- The final days of Sonus are a festival-within-a-festival, and one of the best minimal parties of the year.
- Sometime on Friday afternoon, on a sunny dance floor at Zrce Beach, the familiar vocals of Petre Inspirescu's subaquatic minimal bomb "Fiare" rang out through the crowd. Played by Sonja Moonear, who was spinning to a few hundred dancers on the final day of this year's Sonus Festival, it was the perfect tune for the moment, the elastic bassline darting across the floor with each bar. Moonear's set was full of classy selections like this, all mixed together with the kind of transitions you expect from one of the slickest DJs going. The crowd, older and calmer than the previous six days, swayed from side to side in sunglasses and singlets. Many had arrived specifically for this final session, a festival-within-a-festival held at Kalypso, a tropical-themed, open-air club blanketed in sunlight.
Moonear shared the Thursday and Friday lineup with a number of similarly deft DJs. The 23-hour period between Dorian Paic's first record at 7 PM on Thursday and Binh's final tune the following evening featured hundreds of killer tunes. The combination of these DJs and warm weather has been been lighting up festivals for years, and Sonus is no different. From the big-room energy of Ricardo Villalobos to the more abstract sounds of Rhadoo, Binh and Nicolas Lutz, a huge spectrum of minimal was covered, which helps make Sonus one of Europe's best options for anyone into that sound. Earlier in the week hosted sets from DJs focussed on more in-your-face sounds, with the likes of Marco Carola, Solomun and Amelie Lens all billed. But many attendees choose to skip the first five days, arriving only for the minimal blowout—which includes an afterparty hosted by Berlin's Club Der Visionaere—at the end.

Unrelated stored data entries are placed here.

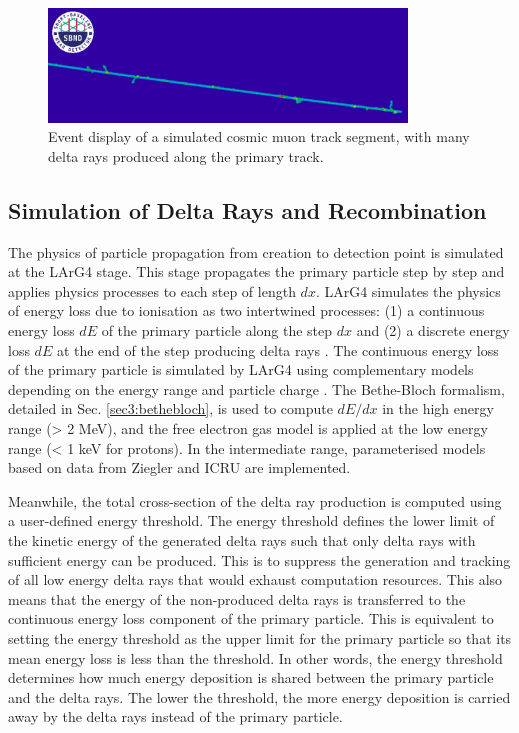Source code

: \begin{figure}[bp!] 
\centering    
\includegraphics[width=0.85\textwidth]{delta_ray_evd}
\caption[delta_ray_evd]{
Event display of a simulated cosmic muon track segment, with many delta rays produced along the primary track.
}
\label{fig:delta_ray_evd}
\end{figure}


\subsection{Simulation of Delta Rays and Recombination}
\label{sec:simDeltaRay}

The physics of particle propagation from creation to detection point is simulated at the LArG4 stage.
This stage propagates the primary particle step by step and applies physics processes to each step of length $dx$.
LArG4 simulates the physics of energy loss due to ionisation as two intertwined processes: (1) a continuous energy loss $dE$ of the primary particle along the step $dx$ and (2) a discrete energy loss $dE$ at the end of the step producing delta rays \cite{geant4}.
The continuous energy loss of the primary particle is simulated by LArG4 using complementary models depending on the energy range and particle charge \cite{geant4_ions}.
The Bethe-Bloch formalism, detailed in Sec. \ref{sec3:bethebloch}, is used to compute $dE/dx$ in the high energy range (> 2 MeV), and the free electron gas model is applied at the low energy range (< 1 keV for protons).
In the intermediate range, parameterised models based on data from Ziegler \cite{Ziegler} and ICRU \cite{ICRU} are implemented.

Meanwhile, the total cross-section of the delta ray production is computed using a user-defined energy threshold.
The energy threshold defines the lower limit of the kinetic energy of the generated delta rays such that only delta rays with sufficient energy can be produced.
This is to suppress the generation and tracking of all low energy delta rays that would exhaust computation resources.
This also means that the energy of the non-produced delta rays is transferred to the continuous energy loss component of the primary particle.
This is equivalent to setting the energy threshold as the upper limit for the primary particle so that its mean energy loss is less than the threshold.
In other words, the energy threshold determines how much energy deposition is shared between the primary particle and the delta rays. 
The lower the threshold, the more energy deposition is carried away by the delta rays instead of the primary particle. 

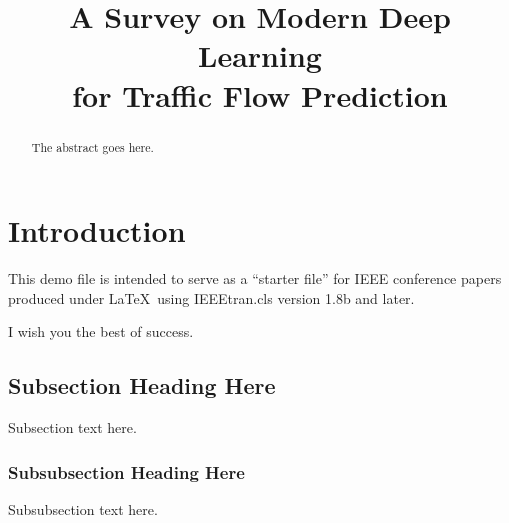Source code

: \documentclass[conference]{IEEEtran}
\begin{document}
\title{A Survey on Modern Deep Learning\\ for Traffic Flow Prediction}

\author{
}

\maketitle

\begin{abstract}
The abstract goes here.
\end{abstract}


%
\IEEEpeerreviewmaketitle

\section{Introduction}

This demo file is intended to serve as a ``starter file''
for IEEE conference papers produced under \LaTeX\ using
IEEEtran.cls version 1.8b and later.\cite{jiang_graph_2022}

I wish you the best of success.\cite{vlahogianni_short-term_2014}

\subsection{Subsection Heading Here}
Subsection text here.\cite{zhu_big_2019}

\subsubsection{Subsubsection Heading Here}
Subsubsection text here.
\end{document}
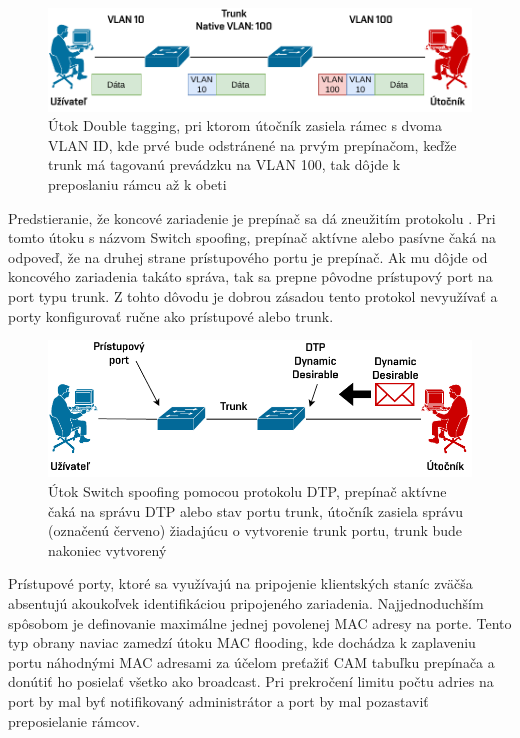\begin{figure}[H]
	\begin{center}
		\includegraphics[scale=0.75]{obrazky/double-tagging.pdf}
	\end{center}
	\caption[VLAN Hopping s Double Tagging]{Útok Double tagging, pri ktorom útočník zasiela rámec s dvoma VLAN ID, kde prvé bude odstránené na prvým prepínačom, keďže trunk má tagovanú prevádzku na VLAN 100, tak dôjde k preposlaniu rámcu až k obeti \cite{srOo9OPXJxHjPBgo}}
	\label{fig:double-tagging}
\end{figure} 

Predstieranie, že koncové zariadenie je prepínač sa dá zneužitím protokolu  \cite{uYLsMtQInofenpV3}. Pri tomto útoku s názvom Switch spoofing, prepínač aktívne alebo pasívne čaká na odpoveď, že na druhej strane prístupového portu je prepínač. Ak mu dôjde od koncového zariadenia takáto správa, tak sa prepne pôvodne prístupový port na port typu trunk. Z tohto dôvodu je dobrou zásadou tento protokol nevyužívať a porty konfigurovať ručne ako prístupové alebo trunk.

\begin{figure}[H]
	\begin{center}
		\includegraphics[scale=0.75]{obrazky/switch-spoofing.pdf}
	\end{center}
	\caption[Útok Switch spoofing pomocou protokolu DTP]{Útok Switch spoofing pomocou protokolu DTP, prepínač aktívne čaká na správu DTP alebo stav portu trunk, útočník zasiela správu (označenú červeno) žiadajúcu o vytvorenie trunk portu, trunk bude nakoniec vytvorený}
	\label{fig:switch-spoofing}
\end{figure} 

Prístupové porty, ktoré sa využívajú na pripojenie klientských staníc zväčša absentujú akoukoľvek identifikáciou pripojeného zariadenia. Najjednoduchším spôsobom je definovanie maximálne jednej povolenej MAC adresy na porte. Tento typ obrany naviac zamedzí útoku MAC flooding, kde dochádza k zaplaveniu portu náhodnými MAC adresami za účelom preťažiť CAM tabuľku prepínača a donútiť ho posielať všetko ako broadcast. Pri prekročení limitu počtu adries na port by mal byť notifikovaný administrátor a port by mal pozastaviť preposielanie rámcov.

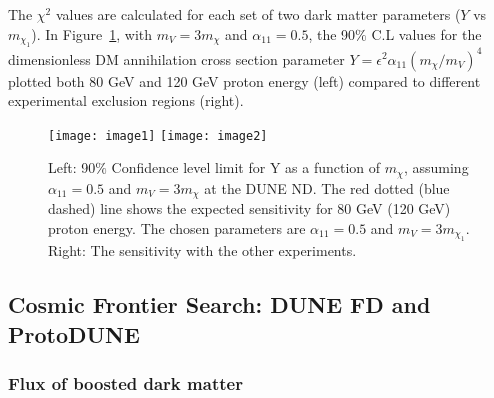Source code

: 

The $\chi^{2}$ values are calculated for each set of two dark matter parameters ($Y$ vs $m_{\chi_1}$).
In Figure~\ref{fig:chisq}, with $m_{V} = 3m_{\chi}$ and $\alpha_{11}=0.5$,  the 90$\%$ C.L  values for the dimensionless DM annihilation
cross section parameter $Y = \epsilon^{2}\alpha_{11} (m_{\chi}/m_{V})^4$ plotted both 80 GeV and 120 GeV proton energy (left) compared to different experimental exclusion regions (right).
 \begin{figure}[t]
 \centering
 \texttt{[image: image1]}
 \texttt{[image: image2]}
 \caption{\label{fig:chisq} Left: 90$\%$ Confidence level limit for Y as a function of $m_{\chi}$, assuming $\alpha_{11}=0.5$ and $m_{V} = 3m_{\chi}$ at the DUNE ND. 
The red dotted (blue dashed) line shows the expected sensitivity for 80 GeV (120 GeV) proton energy. 
The chosen parameters are $\alpha_{11}=0.5$ and $m_{V}= 3m_{\chi_1}$.
Right: The sensitivity with the other experiments.}
 \end{figure}

\subsection{Cosmic Frontier Search: DUNE FD and ProtoDUNE \label{sec:FD}}

\subsubsection{Flux of boosted dark matter \label{sec:flux}}

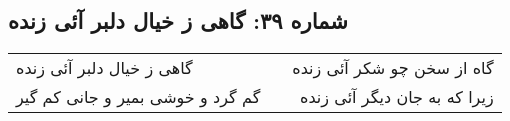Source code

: \begin{center}
\section*{شماره ۳۹: گاهی ز خیال دلبر آئی زنده}
\label{sec:039}
\begin{longtable}{l p{0.5cm} r}
گاهی ز خیال دلبر آئی زنده
&&
گاه از سخن چو شکر آئی زنده
\\
گم گرد و خوشی بمیر و جانی کم گیر
&&
زیرا که به جان دیگر آئی زنده
\\
\end{longtable}
\end{center}
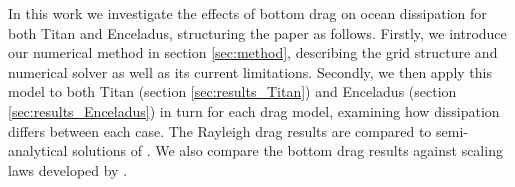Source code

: In this work we investigate the effects of bottom drag on ocean dissipation for both Titan and Enceladus, structuring the paper as follows. Firstly, we introduce our numerical method in section \ref{sec:method}, describing the grid structure and numerical solver as well as its current limitations. Secondly, we then apply this model to both Titan (section \ref{sec:results_Titan}) and Enceladus (section \ref{sec:results_Enceladus}) in turn for each drag model, examining how dissipation differs between each case. The Rayleigh drag results are compared to semi-analytical solutions of \citet{matsuyama2014tidal}. We also compare the bottom drag results against scaling laws developed by \citep{chen2013tidal}.




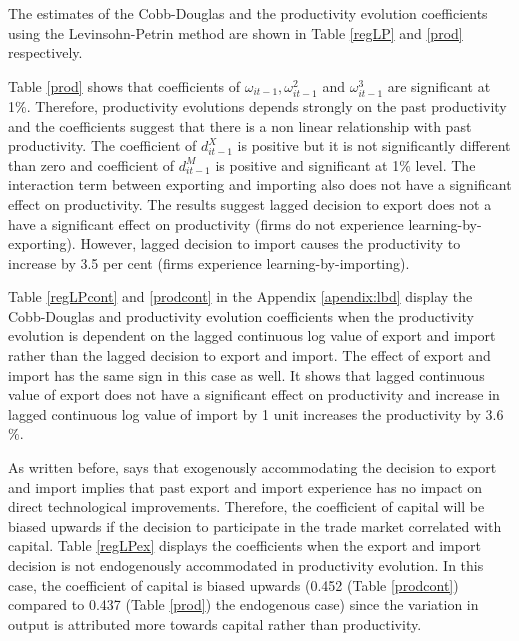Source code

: \documentclass[12pt]{article}
\begin{document}
The estimates of the Cobb-Douglas and  the productivity evolution
coefficients  using the Levinsohn-Petrin
method are shown in Table \ref{regLP} and \ref{prod}  respectively. 

Table \ref{prod} shows that coefficients of $\omega_{it-1},
\omega_{it-1}^{2}$ and $\omega_{it-1}^{3}$ are significant at 1\%. Therefore, productivity evolutions depends strongly
on the past productivity and the coefficients suggest that there is a
non linear relationship with past
productivity. The coefficient of $d_{it-1}^{X}$ is positive but it is
not significantly different than zero and  coefficient of
$d_{it-1}^{M}$  is positive and significant at 1\% level. The
interaction term between exporting and importing also does not have a significant effect on productivity.
The results suggest lagged decision to export does not a have
a significant effect on productivity (firms do not experience learning-by-exporting). However, 
lagged decision to import causes the productivity to increase by 3.5  per
cent (firms experience learning-by-importing).  

 


Table \ref{regLPcont} and \ref{prodcont} in the Appendix \ref{apendix:lbd} display the Cobb-Douglas and
productivity evolution
coefficients  when the
productivity evolution is dependent on the lagged continuous log value of export
and import rather than the lagged decision to export and import.
The effect of export and import has the same sign in this case as
well. It shows that lagged
continuous value of export does not have a significant effect on
productivity and  increase in lagged continuous log value of import  by 1 unit
increases the productivity by 3.6 \%.  


As written before, \textcite{de2013detecting} says that exogenously accommodating the
decision to export and import implies that
past export and import experience has no impact on direct technological
improvements. Therefore, the coefficient of capital will be biased
upwards if the decision to participate in the trade market correlated with capital. Table
\ref{regLPex} displays the coefficients when the export and import
decision is not endogenously accommodated in 
productivity evolution. In this case, the coefficient of capital is
biased upwards (0.452 (Table \ref{prodcont}) compared to 0.437 (Table \ref{prod}) the endogenous case)  since
the variation in output is attributed more towards capital rather than productivity.   

\end{document}
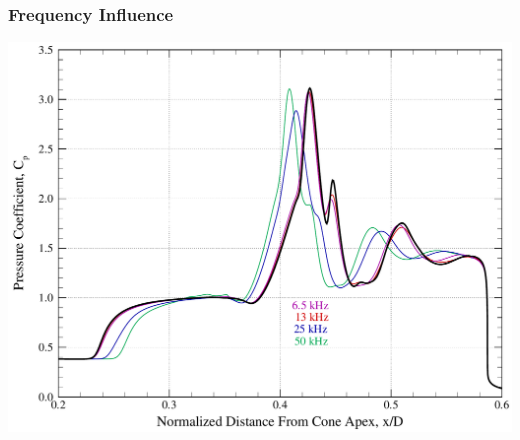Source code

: \documentclass[compress,11pt]{beamer}
\begin{document}
\frame
{
\frametitle{\scriptsize Frequency Influence}
\begin{center}
  \includegraphics[height=.85\textheight]{figures/aedc_double_cone/2894/Cp_freq_comp}
\end{center}
}

\end{document}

This time around, the loopier tracks worked best. Paic's tough house and tech house loosened up the space as it filled, getting busy around 10 PM as people trickled into Zrce Beach from Novalja, the closest town. Lutz's more hyperactive selections took longer to catch on, the crowd feeling restless for the first half of his set. But they eventually locked into his slamming techno and electro bombs, partly thanks to transitions that kept the flow steady no matter how wacky the tune. His style is one of the smoothest in the game, which helps explains his ever-increasing profile.
The same went for Villalobos, whose ravey selections—many of which, including Age Of Love's "The Age Of Love," he's been playing for the past few years—seemed to get a cheer every few bars. He saved the deeper tracks for later, stringing together a run of hypnotic techno loops that peaked with Mathew Jonson's "Typerope." It was a great moment, the entire dance floor transfixed on the bleeps coming from the speakers. The following 12 hours would see plenty of moments like this, the crowd united by killer selection after killer selection. The energy rose and fell slowly, sometimes boosted by the afternoon arrival of fresh dancers coming back for one last hurrah. But for many there, Thursday and Friday at Sonus is more than the last dance of a big week—it's one of the best parties of the year.